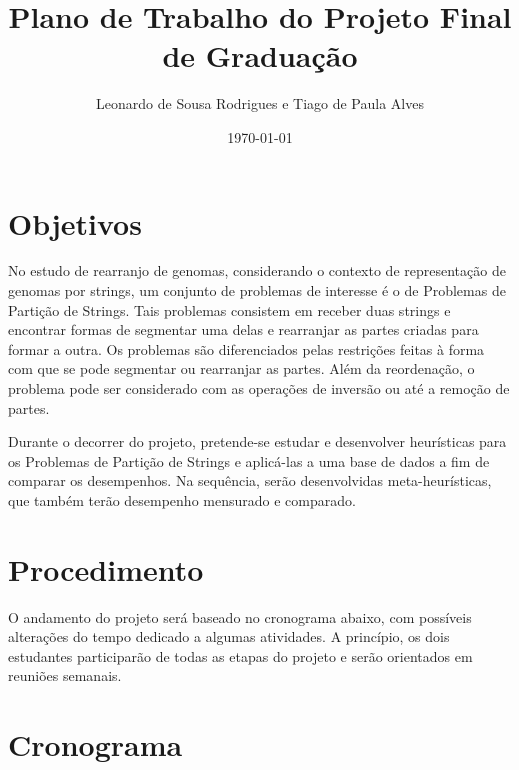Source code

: \documentclass[a4paper, 11pt]{article}
\title{Plano de Trabalho do Projeto Final de Graduação}
\author{Leonardo de Sousa Rodrigues e Tiago de Paula Alves}
\date{\today}
\begin{document}
    \maketitle

    \section{Objetivos}
    
        No estudo de rearranjo de genomas, considerando o contexto de representação de genomas por strings, um conjunto de problemas de interesse é o de Problemas de Partição de Strings. Tais problemas consistem em receber duas strings e encontrar formas de segmentar uma delas e rearranjar as partes criadas para formar a outra. Os problemas são diferenciados pelas restrições feitas à forma com que se pode segmentar ou rearranjar as partes. Além da reordenação, o problema pode ser considerado com as operações de inversão ou até a remoção de partes.

        Durante o decorrer do projeto, pretende-se estudar e desenvolver heurísticas para os Problemas de Partição de Strings e aplicá-las a uma base de dados a fim de comparar os desempenhos. Na sequência, serão desenvolvidas meta-heurísticas, que também terão desempenho mensurado e comparado.

    \section{Procedimento}

        O andamento do projeto será baseado no cronograma abaixo, com possíveis alterações do tempo dedicado a algumas atividades. A princípio, os dois estudantes participarão de todas as etapas do projeto e serão orientados em reuniões semanais.

    \section{Cronograma}
\end{document}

· · · ·

What the task requires: Look over the listing. Pull out every line with the string "section" in it.

Response below:
    \section{Objetivos}
    \section{Procedimento}
    \section{Cronograma}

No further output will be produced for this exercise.